O Instituto nasce com o objetivo de apoiar o desenvolvimento emocional, cognitivo e social de crianças, jovens, adultos e idosos da região, conduzido por práticas a partir da arte-educação. Ele surge do encontro entre Governo do Estado, moradores locais e da mobilização da sociedade civil (ONG’s) preocupados com o destino da população da região diante de várias situações de violência, furtos, problemas ambientais e educacionais.

Os princípios e áreas de atuação foram baseados em pesquisa realizada em 2016 nas escolas do município de Alto Paraíso de Goiás, para mapear o interesse e necessidade de jovens. O objetivo era entender os desafios e sonhos de jovens matriculados na rede de ensino, considerando dados que apontam um alto índice de violência e drogadição numa região tão pequena.

A pesquisa evidenciou como os jovens se vêem desmotivados, sem perspectiva de oportunidades de empregos ou mesmo de profissionalização, de como não possuem ocasiões saudáveis de encontro e troca entre os próprios jovens. Os salários baixos em contraponto com o custo de vida alto de uma região cada vez mais turística, inviabilizam a mobilidade desses jovens para as cidades centrais com mais recursos educacionais. Ou seja, eles percebem-se num local sem recursos culturais e educacionais e também sem alternativas para procurar em outras cidades. Dentre os principais interesses dos jovens foram identificados: as artes nas suas diversas modalidades (visuais, mídias, música, dança, teatro.) e a busca por trabalho. Nesse contexto, o IPEARTES é estruturado a oferecer entretenimento e cursos que permitam experienciar e proporcionar  novas possibilidades para o futuro. Promovendo assim educação para o Bem Viver, educação transformadora e inovadora.

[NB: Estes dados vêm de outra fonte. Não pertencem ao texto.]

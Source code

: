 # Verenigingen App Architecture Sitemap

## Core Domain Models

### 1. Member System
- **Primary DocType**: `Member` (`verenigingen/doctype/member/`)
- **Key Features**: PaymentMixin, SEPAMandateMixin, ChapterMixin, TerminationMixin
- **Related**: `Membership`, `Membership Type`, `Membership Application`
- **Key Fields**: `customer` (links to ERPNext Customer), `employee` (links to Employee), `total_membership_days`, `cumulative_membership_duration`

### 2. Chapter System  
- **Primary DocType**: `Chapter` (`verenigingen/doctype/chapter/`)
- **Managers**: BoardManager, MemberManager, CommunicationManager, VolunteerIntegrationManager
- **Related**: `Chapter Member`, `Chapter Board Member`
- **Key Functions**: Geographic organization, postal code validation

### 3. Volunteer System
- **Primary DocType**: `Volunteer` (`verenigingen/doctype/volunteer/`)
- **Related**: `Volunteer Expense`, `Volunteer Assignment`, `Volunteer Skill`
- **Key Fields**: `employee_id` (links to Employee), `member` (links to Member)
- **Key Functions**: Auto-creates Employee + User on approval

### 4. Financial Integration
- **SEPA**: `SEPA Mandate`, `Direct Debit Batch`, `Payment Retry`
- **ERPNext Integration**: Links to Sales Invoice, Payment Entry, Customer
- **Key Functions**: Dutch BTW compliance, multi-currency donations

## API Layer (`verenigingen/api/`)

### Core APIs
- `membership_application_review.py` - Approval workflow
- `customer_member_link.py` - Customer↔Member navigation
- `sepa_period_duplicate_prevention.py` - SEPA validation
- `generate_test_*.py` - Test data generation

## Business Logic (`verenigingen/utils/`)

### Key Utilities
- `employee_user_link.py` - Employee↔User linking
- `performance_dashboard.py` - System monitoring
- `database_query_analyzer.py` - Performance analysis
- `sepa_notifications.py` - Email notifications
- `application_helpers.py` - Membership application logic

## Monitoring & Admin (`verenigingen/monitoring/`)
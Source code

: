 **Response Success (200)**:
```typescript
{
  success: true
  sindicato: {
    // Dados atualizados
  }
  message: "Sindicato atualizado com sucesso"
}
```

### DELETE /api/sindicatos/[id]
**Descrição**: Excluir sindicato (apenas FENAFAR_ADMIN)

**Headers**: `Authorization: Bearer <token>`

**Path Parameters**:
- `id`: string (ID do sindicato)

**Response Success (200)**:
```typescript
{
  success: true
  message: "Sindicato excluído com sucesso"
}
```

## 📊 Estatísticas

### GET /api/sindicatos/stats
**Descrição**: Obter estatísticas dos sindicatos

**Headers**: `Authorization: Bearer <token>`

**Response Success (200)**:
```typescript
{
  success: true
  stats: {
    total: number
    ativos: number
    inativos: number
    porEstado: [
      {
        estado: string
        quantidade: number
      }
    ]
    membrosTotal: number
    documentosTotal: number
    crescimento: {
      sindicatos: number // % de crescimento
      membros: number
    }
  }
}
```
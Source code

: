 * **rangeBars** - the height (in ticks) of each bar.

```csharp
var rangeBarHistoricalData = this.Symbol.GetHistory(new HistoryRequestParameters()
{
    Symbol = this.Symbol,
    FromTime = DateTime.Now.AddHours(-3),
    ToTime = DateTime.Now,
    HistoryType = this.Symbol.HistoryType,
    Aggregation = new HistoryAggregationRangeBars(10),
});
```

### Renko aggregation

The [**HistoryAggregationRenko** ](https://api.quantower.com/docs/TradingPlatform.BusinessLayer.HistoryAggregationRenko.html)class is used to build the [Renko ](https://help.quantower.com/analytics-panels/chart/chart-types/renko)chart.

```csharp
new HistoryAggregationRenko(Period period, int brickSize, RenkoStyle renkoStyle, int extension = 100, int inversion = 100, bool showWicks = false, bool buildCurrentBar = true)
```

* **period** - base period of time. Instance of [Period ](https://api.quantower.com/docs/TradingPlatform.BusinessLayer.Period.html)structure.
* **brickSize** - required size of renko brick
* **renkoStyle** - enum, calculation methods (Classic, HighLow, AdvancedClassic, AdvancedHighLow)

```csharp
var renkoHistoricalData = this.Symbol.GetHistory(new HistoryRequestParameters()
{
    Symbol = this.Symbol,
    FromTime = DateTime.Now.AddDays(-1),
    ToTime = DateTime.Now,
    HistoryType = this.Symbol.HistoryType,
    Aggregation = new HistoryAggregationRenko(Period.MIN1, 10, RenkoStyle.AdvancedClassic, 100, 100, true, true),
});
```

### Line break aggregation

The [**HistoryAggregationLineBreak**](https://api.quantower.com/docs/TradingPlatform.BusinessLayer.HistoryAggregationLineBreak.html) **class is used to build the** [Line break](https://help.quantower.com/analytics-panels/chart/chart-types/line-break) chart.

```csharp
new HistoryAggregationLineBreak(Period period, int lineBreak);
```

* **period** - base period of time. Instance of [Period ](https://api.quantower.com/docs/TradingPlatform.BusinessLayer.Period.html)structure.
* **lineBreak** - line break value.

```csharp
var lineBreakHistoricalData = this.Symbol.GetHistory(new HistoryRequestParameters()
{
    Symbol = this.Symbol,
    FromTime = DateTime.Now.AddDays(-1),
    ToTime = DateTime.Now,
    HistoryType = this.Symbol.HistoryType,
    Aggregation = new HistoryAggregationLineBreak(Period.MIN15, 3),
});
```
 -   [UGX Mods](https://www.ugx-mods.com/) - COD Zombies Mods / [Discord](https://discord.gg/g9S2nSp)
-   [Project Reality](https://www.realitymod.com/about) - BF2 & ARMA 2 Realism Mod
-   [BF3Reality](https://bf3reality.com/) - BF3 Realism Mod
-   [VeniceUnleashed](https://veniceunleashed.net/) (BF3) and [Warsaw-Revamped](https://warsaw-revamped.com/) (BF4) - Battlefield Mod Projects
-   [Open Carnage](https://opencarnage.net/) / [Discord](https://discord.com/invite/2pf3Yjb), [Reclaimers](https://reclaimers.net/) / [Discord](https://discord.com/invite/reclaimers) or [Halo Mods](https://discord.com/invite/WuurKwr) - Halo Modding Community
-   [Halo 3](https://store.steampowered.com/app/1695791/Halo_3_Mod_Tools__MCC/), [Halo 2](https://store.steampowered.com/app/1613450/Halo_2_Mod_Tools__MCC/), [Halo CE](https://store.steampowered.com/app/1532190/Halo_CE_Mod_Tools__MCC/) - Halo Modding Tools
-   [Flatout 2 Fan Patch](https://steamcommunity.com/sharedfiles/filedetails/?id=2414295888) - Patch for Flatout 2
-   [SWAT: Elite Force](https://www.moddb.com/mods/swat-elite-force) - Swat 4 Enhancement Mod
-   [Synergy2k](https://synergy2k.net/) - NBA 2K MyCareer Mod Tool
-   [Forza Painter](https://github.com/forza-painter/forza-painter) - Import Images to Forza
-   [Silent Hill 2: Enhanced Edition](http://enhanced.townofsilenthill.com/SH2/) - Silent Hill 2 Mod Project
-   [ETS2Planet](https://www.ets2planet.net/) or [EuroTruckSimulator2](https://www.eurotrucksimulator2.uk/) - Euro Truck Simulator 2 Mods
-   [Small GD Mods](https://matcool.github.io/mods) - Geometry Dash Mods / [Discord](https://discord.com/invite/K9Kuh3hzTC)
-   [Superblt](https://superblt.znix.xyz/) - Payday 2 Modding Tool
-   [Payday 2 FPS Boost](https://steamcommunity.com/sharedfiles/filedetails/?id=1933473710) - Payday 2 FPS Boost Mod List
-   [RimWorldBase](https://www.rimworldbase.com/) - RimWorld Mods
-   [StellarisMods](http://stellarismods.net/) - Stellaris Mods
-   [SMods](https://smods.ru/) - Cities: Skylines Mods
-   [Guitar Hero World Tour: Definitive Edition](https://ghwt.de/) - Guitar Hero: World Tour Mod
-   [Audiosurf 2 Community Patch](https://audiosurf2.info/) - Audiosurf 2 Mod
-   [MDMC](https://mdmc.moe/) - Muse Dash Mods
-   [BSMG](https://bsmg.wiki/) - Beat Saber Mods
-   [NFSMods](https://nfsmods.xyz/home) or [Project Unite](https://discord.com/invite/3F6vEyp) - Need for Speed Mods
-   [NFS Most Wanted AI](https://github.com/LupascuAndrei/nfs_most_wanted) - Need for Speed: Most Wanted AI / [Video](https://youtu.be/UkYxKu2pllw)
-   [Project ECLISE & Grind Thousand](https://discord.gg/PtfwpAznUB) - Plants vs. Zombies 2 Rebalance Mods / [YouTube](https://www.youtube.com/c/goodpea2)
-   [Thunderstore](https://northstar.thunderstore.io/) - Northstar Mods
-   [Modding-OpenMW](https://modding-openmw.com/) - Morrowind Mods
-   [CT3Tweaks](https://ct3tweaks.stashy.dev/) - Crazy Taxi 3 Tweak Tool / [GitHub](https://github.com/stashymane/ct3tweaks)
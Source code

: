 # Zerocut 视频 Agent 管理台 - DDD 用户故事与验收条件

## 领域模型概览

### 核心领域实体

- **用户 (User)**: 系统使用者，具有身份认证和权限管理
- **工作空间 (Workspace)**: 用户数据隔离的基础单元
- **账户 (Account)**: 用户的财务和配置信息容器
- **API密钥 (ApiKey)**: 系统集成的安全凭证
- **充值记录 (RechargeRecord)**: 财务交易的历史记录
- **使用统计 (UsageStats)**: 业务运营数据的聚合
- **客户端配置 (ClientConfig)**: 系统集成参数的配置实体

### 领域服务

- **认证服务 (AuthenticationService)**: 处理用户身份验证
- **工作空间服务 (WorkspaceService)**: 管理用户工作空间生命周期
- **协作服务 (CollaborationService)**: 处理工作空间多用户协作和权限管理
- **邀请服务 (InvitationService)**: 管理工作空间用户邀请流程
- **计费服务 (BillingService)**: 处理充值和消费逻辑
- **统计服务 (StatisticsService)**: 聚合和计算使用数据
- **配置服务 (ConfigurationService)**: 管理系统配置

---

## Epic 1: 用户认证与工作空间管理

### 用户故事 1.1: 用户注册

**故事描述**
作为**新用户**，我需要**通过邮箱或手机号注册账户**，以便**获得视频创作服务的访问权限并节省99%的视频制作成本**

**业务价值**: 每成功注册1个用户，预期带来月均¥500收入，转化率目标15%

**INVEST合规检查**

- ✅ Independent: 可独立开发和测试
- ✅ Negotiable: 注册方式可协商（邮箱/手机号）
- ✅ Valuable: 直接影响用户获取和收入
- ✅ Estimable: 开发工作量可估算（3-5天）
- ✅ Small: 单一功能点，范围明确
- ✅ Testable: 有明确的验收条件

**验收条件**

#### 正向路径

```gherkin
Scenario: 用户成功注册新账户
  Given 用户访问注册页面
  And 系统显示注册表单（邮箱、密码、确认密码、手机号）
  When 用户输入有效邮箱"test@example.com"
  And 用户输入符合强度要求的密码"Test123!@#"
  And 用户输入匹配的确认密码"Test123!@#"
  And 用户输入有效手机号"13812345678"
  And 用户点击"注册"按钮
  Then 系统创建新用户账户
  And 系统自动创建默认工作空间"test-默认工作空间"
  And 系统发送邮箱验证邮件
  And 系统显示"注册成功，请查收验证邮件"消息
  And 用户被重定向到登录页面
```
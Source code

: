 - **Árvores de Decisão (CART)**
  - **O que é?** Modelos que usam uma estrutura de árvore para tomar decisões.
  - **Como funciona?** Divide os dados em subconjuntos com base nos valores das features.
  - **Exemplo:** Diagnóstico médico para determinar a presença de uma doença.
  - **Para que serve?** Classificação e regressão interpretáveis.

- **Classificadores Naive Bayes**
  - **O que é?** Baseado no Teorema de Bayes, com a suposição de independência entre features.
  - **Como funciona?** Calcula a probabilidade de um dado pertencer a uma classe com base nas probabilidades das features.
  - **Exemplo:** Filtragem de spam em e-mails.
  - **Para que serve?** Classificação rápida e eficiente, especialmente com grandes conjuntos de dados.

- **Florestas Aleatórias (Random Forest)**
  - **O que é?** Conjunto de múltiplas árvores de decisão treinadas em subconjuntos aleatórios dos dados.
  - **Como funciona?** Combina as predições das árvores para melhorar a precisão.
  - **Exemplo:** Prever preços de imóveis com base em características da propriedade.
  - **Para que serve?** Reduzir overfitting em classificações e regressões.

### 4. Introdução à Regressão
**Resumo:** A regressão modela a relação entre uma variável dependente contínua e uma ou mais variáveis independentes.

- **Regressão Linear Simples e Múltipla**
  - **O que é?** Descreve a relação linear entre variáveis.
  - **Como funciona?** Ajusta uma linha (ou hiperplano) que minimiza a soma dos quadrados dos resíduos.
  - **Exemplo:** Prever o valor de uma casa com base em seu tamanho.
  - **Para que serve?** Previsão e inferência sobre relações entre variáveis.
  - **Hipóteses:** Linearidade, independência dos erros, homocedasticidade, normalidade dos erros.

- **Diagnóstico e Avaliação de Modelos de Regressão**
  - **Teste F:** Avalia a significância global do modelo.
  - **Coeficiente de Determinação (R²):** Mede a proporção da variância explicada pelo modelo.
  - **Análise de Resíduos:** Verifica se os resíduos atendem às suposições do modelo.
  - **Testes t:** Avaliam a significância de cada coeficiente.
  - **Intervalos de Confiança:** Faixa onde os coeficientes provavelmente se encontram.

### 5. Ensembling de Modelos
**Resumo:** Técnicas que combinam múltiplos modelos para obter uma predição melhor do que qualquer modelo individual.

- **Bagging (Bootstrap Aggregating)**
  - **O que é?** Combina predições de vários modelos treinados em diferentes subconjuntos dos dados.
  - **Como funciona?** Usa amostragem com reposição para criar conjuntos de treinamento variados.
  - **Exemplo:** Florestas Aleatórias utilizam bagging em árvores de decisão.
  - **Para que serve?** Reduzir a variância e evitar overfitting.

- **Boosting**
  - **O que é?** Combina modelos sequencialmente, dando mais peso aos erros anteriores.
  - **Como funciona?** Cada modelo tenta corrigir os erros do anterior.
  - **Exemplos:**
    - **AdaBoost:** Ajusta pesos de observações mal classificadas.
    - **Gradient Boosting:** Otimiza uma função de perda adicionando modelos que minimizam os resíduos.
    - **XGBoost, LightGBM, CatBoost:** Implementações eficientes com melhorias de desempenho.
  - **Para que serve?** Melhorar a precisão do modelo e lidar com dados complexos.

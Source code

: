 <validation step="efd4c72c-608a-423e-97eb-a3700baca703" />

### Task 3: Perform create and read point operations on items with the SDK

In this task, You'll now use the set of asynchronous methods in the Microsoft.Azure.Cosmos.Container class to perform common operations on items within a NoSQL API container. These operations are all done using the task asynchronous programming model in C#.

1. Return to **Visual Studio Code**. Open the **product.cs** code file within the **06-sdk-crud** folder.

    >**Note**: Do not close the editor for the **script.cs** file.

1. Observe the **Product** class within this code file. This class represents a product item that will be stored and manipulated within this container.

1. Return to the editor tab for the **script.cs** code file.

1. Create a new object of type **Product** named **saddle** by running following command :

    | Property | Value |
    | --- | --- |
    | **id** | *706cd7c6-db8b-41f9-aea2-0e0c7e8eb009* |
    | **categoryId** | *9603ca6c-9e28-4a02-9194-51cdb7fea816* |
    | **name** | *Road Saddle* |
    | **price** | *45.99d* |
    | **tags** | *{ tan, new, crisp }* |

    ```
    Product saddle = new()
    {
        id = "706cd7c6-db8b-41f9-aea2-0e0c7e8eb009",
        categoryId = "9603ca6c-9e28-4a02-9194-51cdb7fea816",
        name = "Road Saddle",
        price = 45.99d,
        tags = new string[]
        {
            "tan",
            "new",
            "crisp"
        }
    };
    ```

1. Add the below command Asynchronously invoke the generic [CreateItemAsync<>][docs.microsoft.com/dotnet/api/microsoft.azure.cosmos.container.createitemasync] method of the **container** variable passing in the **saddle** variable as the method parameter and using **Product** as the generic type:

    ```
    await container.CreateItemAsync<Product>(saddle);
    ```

Os princípios do Instituto foram pensados na perspectiva de promover o Bem Viver e fundamentar o olhar, abordagem e as metodologias de atuação. A Educação Socioemocional foi incluída como conteúdo essencial para colaborar com aprendizagens significativas, para cuidar do desenvolvimento das competências emocionais e interpessoais.

Nesse sentido, o IPEARTES propõe ultrapassar os muros da escola e dialogar com a cidade, com a comunidade, na perspectiva de que todos somos co-criadores da educação. Na perspectiva de que a educação transforma e essa transformação acontece nas relações e nas trocas cotidianas entre as pessoas e as comunidades. Esse diálogo com a comunidade propõe uma educação autônoma e emancipadora tanto para os estudantes quanto para a própria comunidade. Nessa lógica, os encontros pedagógicos acontecem não apenas na sede do Instituto, mas também nos espaços físicos das escolas formais e demais espaços pedagógicos parceiros, além de locais alternativos na cidade, conforme proposta pedagógica de cada frente de ação ou curso.